Values type instances can live on the stack or the heap. When they are local variables, they live on the stack. When they are fields in another object or structure, they live wherever that object or structure lives. So when you write int num = 3, the value 3 lives in the execution stack. But when you add num to a list, the value is copied into the heap where the list lives. Reference types, on the other hand, always live on the heap and are always passed by reference, just like regular objects in Java.

3. Think Outside the (Auto)box

In Java, autoboxing occurs when a primitive value is assigned to an object. For example:

Integer num = 3;

In this case, a new object of type java.lang.Integer is created in the heap to replicate the value of the primitive literal 3 in object form. As we have already discussed, in .NET, there are no primitives. 3 is a value type literal that does not need to be boxed in assigning to the corresponding System.Int32 class. But, boxing does need to occur in the following code:

Object num = 3;

In this case, we’re assigning an instance of a value type to a variable of a reference type. So under the covers, the compiler will produce code that will create a reference type “box” to contain the value 3. As an Object, num will behave like any other reference type: It will live in the heap, it will be passed by reference, and it will be garbage-collected. Auto-boxing is expensive, so avoid it whenever possible.

4. Generic Greatness

Given what we just discussed about the expensiveness of autoboxing, we can reasonably conclude that Java-style type erasure for generics is not an option. If a linked list of value types was equivalent in the compiled code to a linked list of reference types, then every value type instance added to that list would have to be autoboxed. This, as we discussed above, is expensive.

Fortunately, .NET generics liberate us from this and other cataclysms associated with type erasure by retaining their type parameters at runtime. For this reason, List<string> and List<int> are, at runtime, two different classes. Go ahead, see for yourself:

Console.WriteLine(new List<string>().GetType().FullName);
Console.WriteLine(new List<int>().GetType().FullName);

And here’s the result.

System.Collections.Generic.List`1[[System.String, System.Private.CoreLib, Version=4.0.0.0, Culture=neutral, PublicKeyToken=7cec85d7bea7798e]]
System.Collections.Generic.List`1[[System.Int32, System.Private.CoreLib, Version=4.0.0.0, Culture=neutral, PublicKeyToken=7cec85d7bea7798e]]

There’s some extra information in the brackets (assembly information) that we’ll discuss in a future post. What’s important for now is that the parameterized type is retained and available at runtime.

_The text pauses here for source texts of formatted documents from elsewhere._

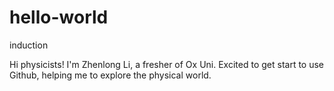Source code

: # hello-world
induction

Hi physicists! I'm Zhenlong Li, a fresher of Ox Uni. Excited to get start to use Github, helping me to explore the physical world.
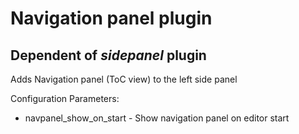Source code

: # Navigation panel plugin
## Dependent of _sidepanel_ plugin

Adds Navigation panel (ToC view) to the left side panel

Configuration Parameters:
* navpanel_show_on_start - Show navigation panel on editor start
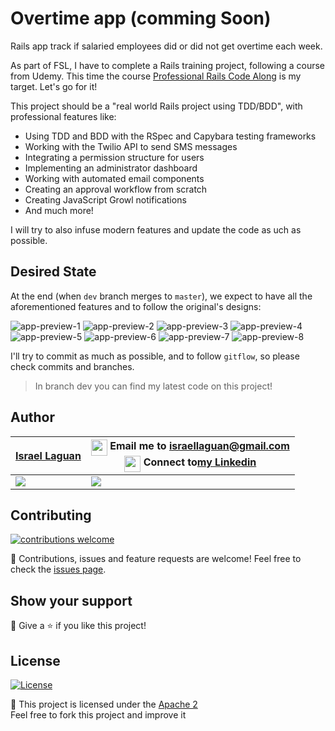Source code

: # Overtime app (comming Soon)

Rails app track if salaried employees did or did not get overtime each week.

As part of FSL, I have to complete a Rails training project, following a course from Udemy. This time the course [Professional Rails Code Along][udemy-course] is my target. Let's go for it!

This project should be a "real world Rails project using TDD/BDD", with professional features like:

- Using TDD and BDD with the RSpec and Capybara testing frameworks
- Working with the Twilio API to send SMS messages
- Integrating a permission structure for users
- Implementing an administrator dashboard
- Working with automated email components
- Creating an approval workflow from scratch
- Creating JavaScript Growl notifications
- And much more!

I will try to also infuse modern features and update the code as uch as possible.

## Desired State

At the end (when `dev` branch merges to `master`), we expect to have all the aforementioned features and to follow the original's designs:

![app-preview-1](docs/app-preview-1.png)
![app-preview-2](docs/app-preview-2.png)
![app-preview-3](docs/app-preview-3.png)
![app-preview-4](docs/app-preview-4.png)
![app-preview-5](docs/app-preview-5.png)
![app-preview-6](docs/app-preview-6.png)
![app-preview-7](docs/app-preview-7.png)
![app-preview-8](docs/app-preview-8.png)

I'll try to commit as much as possible, and to follow `gitflow`, so please check commits and branches.

> In branch dev you can find my latest code on this project!

## Author

<table style="width:100%">
<thead>
    <tr>
        <th align="center">
            <a href="https://israel-laguan.github.io" rel="nofollow">Israel Laguan</a>
        </th>
        <th align="center">
             <div>
                <img align="top" width="26px" src="https://img.icons8.com/color/20/000000/message-squared.png" /> Email me to  <a href=”israellaguan@gmail.com”>israellaguan@gmail.com</a>
            </div>
            <div>
                <img align="top" width="26px" src="https://img.icons8.com/color/20/000000/linkedin.png" />
                Connect to<a href="https://www.linkedin.com/in/israellaguan">my Linkedin</a>   
            </div>
        </th>
    </tr>
</thead>
  <tr>
    <td>
        <div>
            <a href="./docs/img/photo.png" target="_blank" rel="author">
                <img src="https://avatars2.githubusercontent.com/u/36519478?s=460&v=4">
            </a>
        </div>
    </td>
    <td>
        <div>
            <img src="https://github.com/Israel-Laguan/Israel-Laguan/raw/master/docs/banner.jpg">
        </div>
    </td>
  </tr>
</table>                                                          

## Contributing

[![contributions welcome][contributions-welcome]][issues-url]

🤝 Contributions, issues and feature requests are welcome!
Feel free to check the [issues page][issues-url].

## Show your support

🤗 Give a ⭐️ if you like this project!

## License

[![License][badge-apache]][apache-license]

📝 This project is licensed under the [Apache 2](LICENSE)\
Feel free to fork this project and improve it

[contributions-welcome]: https://img.shields.io/badge/contributions-welcome-brightgreen.svg?style=for-the-badge
[issues-url]: https://github.com/Israel-Laguan/overtime-app/issues
[badge-apache]: https://img.shields.io/badge/License-Apache%202.0-blue.svg?style=for-the-badge
[apache-license]: https://opensource.org/licenses/Apache-2.0
[author-pic]: https://avatars2.githubusercontent.com/u/36519478?s=460&v=4
[author-github]: https://israel-laguan.github.io
[author-linkedin]: https://www.linkedin.com/in/israellaguan
[author-email]: israellaguan@gmail.com
[linkedin-icon]: https://img.icons8.com/color/20/000000/linkedin.png
[email-icon]: https://img.icons8.com/color/20/000000/message-squared.png
[banner]: https://github.com/Israel-Laguan/Israel-Laguan/raw/master/docs/banner.jpg

[udemy-course]: https://www.udemy.com/course/professional-ruby-on-rails-coding-course/
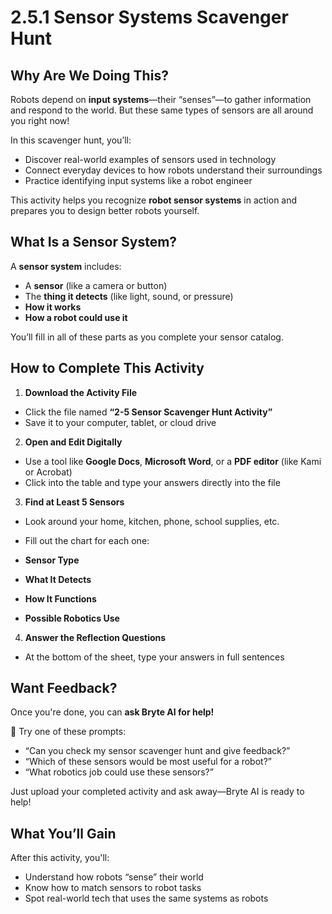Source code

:# 2.5.1 Sensor Systems Scavenger Hunt

## Why Are We Doing This?

Robots depend on **input systems**—their “senses”—to gather information and respond to the world. But these same types of sensors are all around you right now!

In this scavenger hunt, you’ll:

- Discover real-world examples of sensors used in technology
- Connect everyday devices to how robots understand their surroundings
- Practice identifying input systems like a robot engineer

This activity helps you recognize **robot sensor systems** in action and prepares you to design better robots yourself.

## What Is a Sensor System?

A **sensor system** includes:

- A **sensor** (like a camera or button)
- The **thing it detects** (like light, sound, or pressure)
- **How it works**
- **How a robot could use it**

You’ll fill in all of these parts as you complete your sensor catalog.


## How to Complete This Activity

1. **Download the Activity File**

- Click the file named **“2-5 Sensor Scavenger Hunt Activity”**
- Save it to your computer, tablet, or cloud drive

2. **Open and Edit Digitally**

- Use a tool like **Google Docs**, **Microsoft Word**, or a **PDF editor** (like Kami or Acrobat)
- Click into the table and type your answers directly into the file

3. **Find at Least 5 Sensors**

- Look around your home, kitchen, phone, school supplies, etc.
- Fill out the chart for each one:

- **Sensor Type**
- **What It Detects**
- **How It Functions**
- **Possible Robotics Use**

4. **Answer the Reflection Questions**

- At the bottom of the sheet, type your answers in full sentences


## Want Feedback?

Once you're done, you can **ask Bryte AI for help!**

📌 Try one of these prompts:

- “Can you check my sensor scavenger hunt and give feedback?”
- “Which of these sensors would be most useful for a robot?”
- “What robotics job could use these sensors?”

Just upload your completed activity and ask away—Bryte AI is ready to help!


## What You’ll Gain

After this activity, you'll:

- Understand how robots “sense” their world
- Know how to match sensors to robot tasks
- Spot real-world tech that uses the same systems as robots

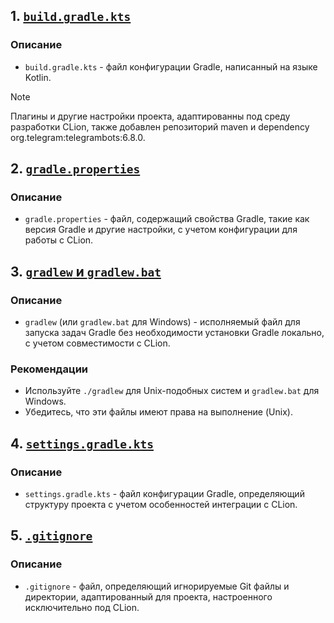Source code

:## 1. [`build.gradle.kts`](#buildgradlekts)

### Описание
- `build.gradle.kts` - файл конфигурации Gradle, написанный на языке Kotlin.
> [!NOTE]
> Плагины и другие настройки проекта, адаптированны под среду разработки CLion, также добавлен репозиторий maven и dependency org.telegram:telegrambots:6.8.0.

## 2. [`gradle.properties`](#gradleproperties)

### Описание
- `gradle.properties` - файл, содержащий свойства Gradle, такие как версия Gradle и другие настройки, с учетом конфигурации для работы с CLion.

## 3. [`gradlew` и `gradlew.bat`](#gradlew-и-gradlewbat)

### Описание
- `gradlew` (или `gradlew.bat` для Windows) - исполняемый файл для запуска задач Gradle без необходимости установки Gradle локально, с учетом совместимости с CLion.

### Рекомендации
- Используйте `./gradlew` для Unix-подобных систем и `gradlew.bat` для Windows.
- Убедитесь, что эти файлы имеют права на выполнение (Unix).

## 4. [`settings.gradle.kts`](#settingsgradlekts)

### Описание
- `settings.gradle.kts` - файл конфигурации Gradle, определяющий структуру проекта с учетом особенностей интеграции с CLion.

## 5. [`.gitignore`](#gitignore)

### Описание
- `.gitignore` - файл, определяющий игнорируемые Git файлы и директории, адаптированный для проекта, настроенного исключительно под CLion.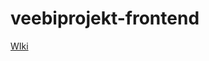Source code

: # veebiprojekt-frontend

[WIki](https://gitlab.cs.ttu.ee/andrsa/veebiprojekt-frontend/-/wikis/home)
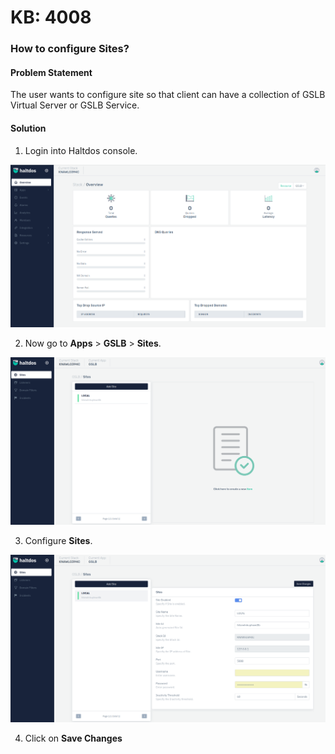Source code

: # KB: 4008

### **How to configure Sites?**  

#### **Problem Statement**

The user wants to configure site so that client can have a collection of GSLB Virtual 
Server or GSLB Service.

#### **Solution**

1. Login into Haltdos console.

![kb-4008](/img/gslb/v7/kb/overview_kb_4008_1.png)

2. Now go to **Apps** > **GSLB** > **Sites**. 

![kb-4008](/img/gslb/v7/kb/sites_kb_4008_2.png)

3. Configure **Sites**.

![kb-4008](/img/gslb/v7/kb/sites_kb_4008_3.png)

4. Click on **Save Changes**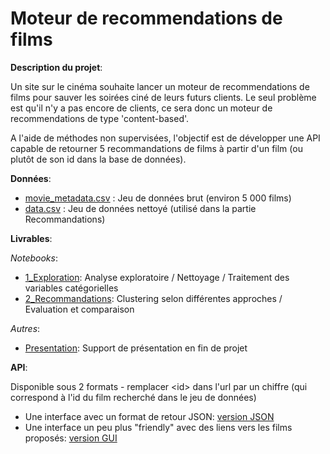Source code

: # Moteur de recommendations de films

**Description du projet**:

Un site sur le cinéma souhaite lancer un moteur de recommendations de films pour sauver les soirées ciné de leurs futurs clients.
Le seul problème est qu'il n'y a pas encore de clients, ce sera donc un moteur de recommendations de type 'content-based'.

A l'aide de méthodes non supervisées, l'objectif est de développer une API capable de retourner 5 recommandations de films à partir d'un film (ou plutôt de son id dans la base de données).

**Données**:
* [movie_metadata.csv](movie_metadata.csv) : Jeu de données brut (environ 5 000 films)
* [data.csv](data.csv) : Jeu de données nettoyé (utilisé dans la partie Recommandations)

**Livrables**:

*Notebooks*:
* [1_Exploration](1_Exploration.ipynb): Analyse exploratoire / Nettoyage / Traitement des variables catégorielles
* [2_Recommandations](2_Recommandations.ipynb): Clustering selon différentes approches / Evaluation et comparaison

*Autres*:
* [Presentation](Presentation.pdf): Support de présentation en fin de projet

**API**:

Disponible sous 2 formats - remplacer \<id\> dans l'url par un chiffre (qui correspond à l'id du film recherché dans le jeu de données)
* Une interface avec un format de retour JSON: [version JSON](http://weber-thomas.fr/ocr/project3/recommend/<id>)
* Une interface un peu plus "friendly" avec des liens vers les films proposés: [version GUI](http://weber-thomas.fr/ocr/project3/gui/recommend/<id>)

This means that functions with type parameters can actually reference these parameters the way they cannot in Java. For example:

public static IList<T> CreateNObjects<T>(int number)
where T: new()
{
    var resultList = new List<T>(number);
    for (int i=0; i < number; ++i)
    {
        resultList.Add(new T());
    }
    return resultList;
}

The above code produces a list of whatever type is passed as a type parameter. In Java, this would require passing a separate parameter containing the class to be instantiated. In .NET, the generic parameter is available at runtime, so no separate class parameter is needed. Also note the where clause, which allows us to place specific constraints on the type parameter and catch unsatisfactory type parameter values at compile time.

In Conclusion

That was a bit of a deep dive, so let’s come up for air. Most of the time when you develop .NET applications, you can get by without thinking too deeply into the mechanics of the type system. So here are the key points to remember:

  • Use C#’s built-in aliases for the standard types (int, bool, string, etc).

  • There’s no autoboxing when adding any value type instance to a generic collection or passing to a typed parameter.

  • There is autoboxing when casting a value type to object (such as adding to a non-generic collection).

  • In .NET, the type information for generics is available at runtime.

  • The == operator in C# by default compares object references. For the built-in types, it’s been overloaded to compare by value, just as with primitives in Java. The biggest exception is strings: the == operator compares these by value, not by reference.